Stored entries:
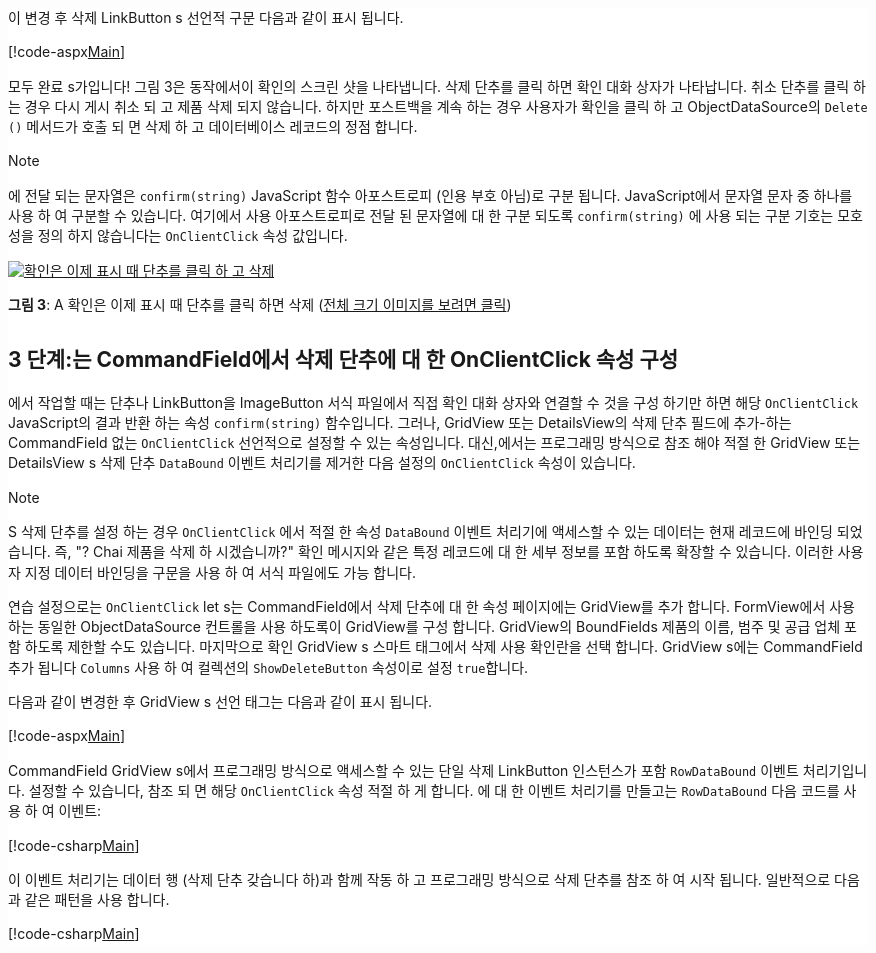 이 변경 후 삭제 LinkButton s 선언적 구문 다음과 같이 표시 됩니다.


[!code-aspx[Main](adding-client-side-confirmation-when-deleting-cs/samples/sample3.aspx)]

모두 완료 s가입니다! 그림 3은 동작에서이 확인의 스크린 샷을 나타냅니다. 삭제 단추를 클릭 하면 확인 대화 상자가 나타납니다. 취소 단추를 클릭 하는 경우 다시 게시 취소 되 고 제품 삭제 되지 않습니다. 하지만 포스트백을 계속 하는 경우 사용자가 확인을 클릭 하 고 ObjectDataSource의 `Delete()` 메서드가 호출 되 면 삭제 하 고 데이터베이스 레코드의 정점 합니다.

> [!NOTE]
> 에 전달 되는 문자열은 `confirm(string)` JavaScript 함수 아포스트로피 (인용 부호 아님)로 구분 됩니다. JavaScript에서 문자열 문자 중 하나를 사용 하 여 구분할 수 있습니다. 여기에서 사용 아포스트로피로 전달 된 문자열에 대 한 구분 되도록 `confirm(string)` 에 사용 되는 구분 기호는 모호성을 정의 하지 않습니다는 `OnClientClick` 속성 값입니다.


[![확인은 이제 표시 때 단추를 클릭 하 고 삭제](adding-client-side-confirmation-when-deleting-cs/_static/image6.png)](adding-client-side-confirmation-when-deleting-cs/_static/image5.png)

**그림 3**: A 확인은 이제 표시 때 단추를 클릭 하면 삭제 ([전체 크기 이미지를 보려면 클릭](adding-client-side-confirmation-when-deleting-cs/_static/image7.png))


## <a name="step-3-configuring-the-onclientclick-property-for-the-delete-button-in-a-commandfield"></a>3 단계:는 CommandField에서 삭제 단추에 대 한 OnClientClick 속성 구성

에서 작업할 때는 단추나 LinkButton을 ImageButton 서식 파일에서 직접 확인 대화 상자와 연결할 수 것을 구성 하기만 하면 해당 `OnClientClick` JavaScript의 결과 반환 하는 속성 `confirm(string)` 함수입니다. 그러나, GridView 또는 DetailsView의 삭제 단추 필드에 추가-하는 CommandField 없는 `OnClientClick` 선언적으로 설정할 수 있는 속성입니다. 대신,에서는 프로그래밍 방식으로 참조 해야 적절 한 GridView 또는 DetailsView s 삭제 단추 `DataBound` 이벤트 처리기를 제거한 다음 설정의 `OnClientClick` 속성이 있습니다.

> [!NOTE]
> S 삭제 단추를 설정 하는 경우 `OnClientClick` 에서 적절 한 속성 `DataBound` 이벤트 처리기에 액세스할 수 있는 데이터는 현재 레코드에 바인딩 되었습니다. 즉, "? Chai 제품을 삭제 하 시겠습니까?" 확인 메시지와 같은 특정 레코드에 대 한 세부 정보를 포함 하도록 확장할 수 있습니다. 이러한 사용자 지정 데이터 바인딩을 구문을 사용 하 여 서식 파일에도 가능 합니다.


연습 설정으로는 `OnClientClick` let s는 CommandField에서 삭제 단추에 대 한 속성 페이지에는 GridView를 추가 합니다. FormView에서 사용 하는 동일한 ObjectDataSource 컨트롤을 사용 하도록이 GridView를 구성 합니다. GridView의 BoundFields 제품의 이름, 범주 및 공급 업체 포함 하도록 제한할 수도 있습니다. 마지막으로 확인 GridView s 스마트 태그에서 삭제 사용 확인란을 선택 합니다. GridView s에는 CommandField 추가 됩니다 `Columns` 사용 하 여 컬렉션의 `ShowDeleteButton` 속성이로 설정 `true`합니다.

다음과 같이 변경한 후 GridView s 선언 태그는 다음과 같이 표시 됩니다.


[!code-aspx[Main](adding-client-side-confirmation-when-deleting-cs/samples/sample4.aspx)]

CommandField GridView s에서 프로그래밍 방식으로 액세스할 수 있는 단일 삭제 LinkButton 인스턴스가 포함 `RowDataBound` 이벤트 처리기입니다. 설정할 수 있습니다, 참조 되 면 해당 `OnClientClick` 속성 적절 하 게 합니다. 에 대 한 이벤트 처리기를 만들고는 `RowDataBound` 다음 코드를 사용 하 여 이벤트:


[!code-csharp[Main](adding-client-side-confirmation-when-deleting-cs/samples/sample5.cs)]

이 이벤트 처리기는 데이터 행 (삭제 단추 갖습니다 하)과 함께 작동 하 고 프로그래밍 방식으로 삭제 단추를 참조 하 여 시작 됩니다. 일반적으로 다음과 같은 패턴을 사용 합니다.


[!code-csharp[Main](adding-client-side-confirmation-when-deleting-cs/samples/sample6.cs)]
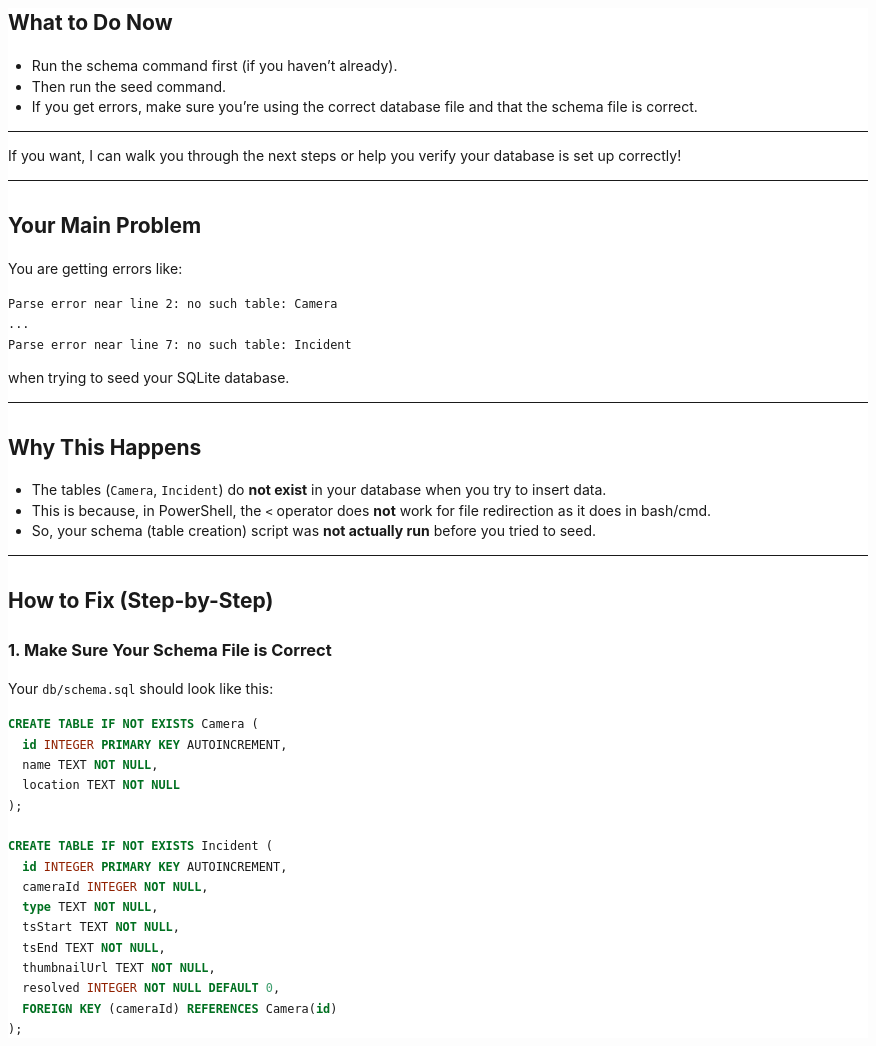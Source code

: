 
## **What to Do Now**

- Run the schema command first (if you haven’t already).
- Then run the seed command.
- If you get errors, make sure you’re using the correct database file and that the schema file is correct.

---

If you want, I can walk you through the next steps or help you verify your database is set up correctly!

---

## **Your Main Problem**

You are getting errors like:
```
Parse error near line 2: no such table: Camera
...
Parse error near line 7: no such table: Incident
```
when trying to seed your SQLite database.

---

## **Why This Happens**

- The tables (`Camera`, `Incident`) do **not exist** in your database when you try to insert data.
- This is because, in PowerShell, the `<` operator does **not** work for file redirection as it does in bash/cmd.
- So, your schema (table creation) script was **not actually run** before you tried to seed.

---

## **How to Fix (Step-by-Step)**

### **1. Make Sure Your Schema File is Correct**
Your `db/schema.sql` should look like this:
```sql
CREATE TABLE IF NOT EXISTS Camera (
  id INTEGER PRIMARY KEY AUTOINCREMENT,
  name TEXT NOT NULL,
  location TEXT NOT NULL
);

CREATE TABLE IF NOT EXISTS Incident (
  id INTEGER PRIMARY KEY AUTOINCREMENT,
  cameraId INTEGER NOT NULL,
  type TEXT NOT NULL,
  tsStart TEXT NOT NULL,
  tsEnd TEXT NOT NULL,
  thumbnailUrl TEXT NOT NULL,
  resolved INTEGER NOT NULL DEFAULT 0,
  FOREIGN KEY (cameraId) REFERENCES Camera(id)
);
```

▸ **PROBLEM STATEMENT**: Using the entries above, say how many lines include the word "NULL", with no other output.

▸ **SOLUTION BELOW**: 8